Она просидела над ним всю ночь, пребывая в безмолвном столбняке неутешного горя. Похоронив Джину рядом с отцом и родной матерью, замкнула квартиру, подхватила в охапку детей и уехала в свою родную Юрьевку, где, несмотря на все потрясения минувших лет, еще доилась корова, неслись куры и зрел крыжовник. Она сказала матери, что Амалия ее родная дочка. Мать не проявила особого восторга от внезапного нашествия голодной компании, но каждое утро исправно варила в ведерном чугунке картошку, которую потом толкла в деревянной миске и заливала молоком. Когда наступили холода, Леокадия, съездив ненадолго в Москву, устроилась на швейную фабрику и в ликбез. Она заявила матери решительным, не терпящим возражений голосом: «Бросишь хозяйство и дом на тетку Валю. Дети не должны расти беспризорниками».

Через год Леокадия вступила в партию и стала посещать техникум народного хозяйства. Дальнейшая ее судьба сложилась счастливо и неинтересно, ибо в ней все было просчитано заранее самой Леокадией. Она сознательно шла на жертвы и компромиссы, но не потому, что верила в идею — Леокадия дала себе слово, что девочки, Амалия в особенности, будут иметь если не все, то многое из того, что положено иметь детям гегемона революции. (В дальнейшем она всерьез поверила в идею и была верна ей до последнего вздоха.)

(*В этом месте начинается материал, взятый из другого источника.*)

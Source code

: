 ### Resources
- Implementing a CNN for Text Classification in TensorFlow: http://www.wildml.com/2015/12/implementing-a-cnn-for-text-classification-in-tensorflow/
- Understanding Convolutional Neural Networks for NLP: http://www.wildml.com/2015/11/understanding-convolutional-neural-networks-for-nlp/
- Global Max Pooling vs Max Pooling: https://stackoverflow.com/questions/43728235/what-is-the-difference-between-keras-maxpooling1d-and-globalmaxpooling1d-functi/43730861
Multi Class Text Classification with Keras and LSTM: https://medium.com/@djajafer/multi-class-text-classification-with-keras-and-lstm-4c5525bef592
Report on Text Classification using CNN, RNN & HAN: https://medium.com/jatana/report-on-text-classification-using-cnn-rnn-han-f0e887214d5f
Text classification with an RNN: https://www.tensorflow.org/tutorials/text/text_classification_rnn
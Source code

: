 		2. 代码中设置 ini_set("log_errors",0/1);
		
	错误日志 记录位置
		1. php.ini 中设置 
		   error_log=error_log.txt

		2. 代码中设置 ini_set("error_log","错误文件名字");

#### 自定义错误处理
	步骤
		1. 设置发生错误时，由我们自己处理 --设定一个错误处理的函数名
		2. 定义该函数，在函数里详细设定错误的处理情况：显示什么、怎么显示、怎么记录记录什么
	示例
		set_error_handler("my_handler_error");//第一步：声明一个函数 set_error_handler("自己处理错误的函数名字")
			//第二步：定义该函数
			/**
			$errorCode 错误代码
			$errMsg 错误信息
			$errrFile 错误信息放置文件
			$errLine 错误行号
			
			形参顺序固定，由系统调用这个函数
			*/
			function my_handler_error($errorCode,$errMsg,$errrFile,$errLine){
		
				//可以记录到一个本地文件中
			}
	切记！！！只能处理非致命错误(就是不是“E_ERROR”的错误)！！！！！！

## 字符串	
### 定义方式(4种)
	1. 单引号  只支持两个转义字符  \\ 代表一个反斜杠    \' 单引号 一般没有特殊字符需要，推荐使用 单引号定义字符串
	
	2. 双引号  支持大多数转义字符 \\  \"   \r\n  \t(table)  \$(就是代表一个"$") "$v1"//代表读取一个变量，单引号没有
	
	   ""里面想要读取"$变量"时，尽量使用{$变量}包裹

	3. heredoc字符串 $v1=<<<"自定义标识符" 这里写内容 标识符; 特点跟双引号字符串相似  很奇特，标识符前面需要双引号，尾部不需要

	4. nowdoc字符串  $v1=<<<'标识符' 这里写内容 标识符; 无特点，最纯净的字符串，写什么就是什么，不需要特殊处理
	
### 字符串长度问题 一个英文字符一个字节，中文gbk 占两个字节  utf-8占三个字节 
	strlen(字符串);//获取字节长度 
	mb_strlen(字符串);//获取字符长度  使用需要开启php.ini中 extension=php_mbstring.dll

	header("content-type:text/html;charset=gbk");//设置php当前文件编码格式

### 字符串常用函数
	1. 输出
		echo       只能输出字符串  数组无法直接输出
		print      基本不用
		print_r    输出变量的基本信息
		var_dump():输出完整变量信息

К началу войны с Германией все девочки, кроме Амалии, были в меру образованны и вполне нормально по тем временам устроены в жизни. Амалия пока жила с матерью в той самой квартире на Большой Никитской, где родилась, но к ней прибавилось еще две комнаты. До революции их несколько лет подряд нанимал Елуцци, которого потом, как и полагается, уплотнили. Она заканчивала школу, сносно играла на пианино модные песенки и арии из оперетт, бегала обедать в спецстоловую для старых и молодых большевиков возле кинотеатра «Ударник» (матери некогда было возиться дома с кастрюлями — к тому времени она занимала довольно приличный партийный пост), обожала киноактера Сергея Столярова и мечтала выйти замуж за такого же мужественного душой и здорового телом человека с открытой белозубой улыбкой, как его герои.

С Лемешевым Амалия познакомилась в Ленинграде в мае сорок первого — она ездила туда на праздники вместе со старшей сестрой и ее мужем. Лемешев недавно закончил мореходку, и ему очень шел праздничный белоснежный китель и фуражка с якорем. Он представил Амалию своим родителям, и она произвела на них благоприятное впечатление не только своей наружностью и врожденной приветливостью, а еще и рассказом о том, какую должность занимает ее мать. Амалия искренне считала Леокадию родной матерью, хотя сестры не раз пытались посеять в ее душе сомнения относительно кровного родства этих двух преданно любящих друг друга женщин. Все их аргументы основывались на весьма туманных воспоминаниях детства и, разумеется, ревности, и Амалия в них поверить не могла. Лемешев провожал ее на вокзал, и они страстно целовались в тамбуре пульмановского вагона.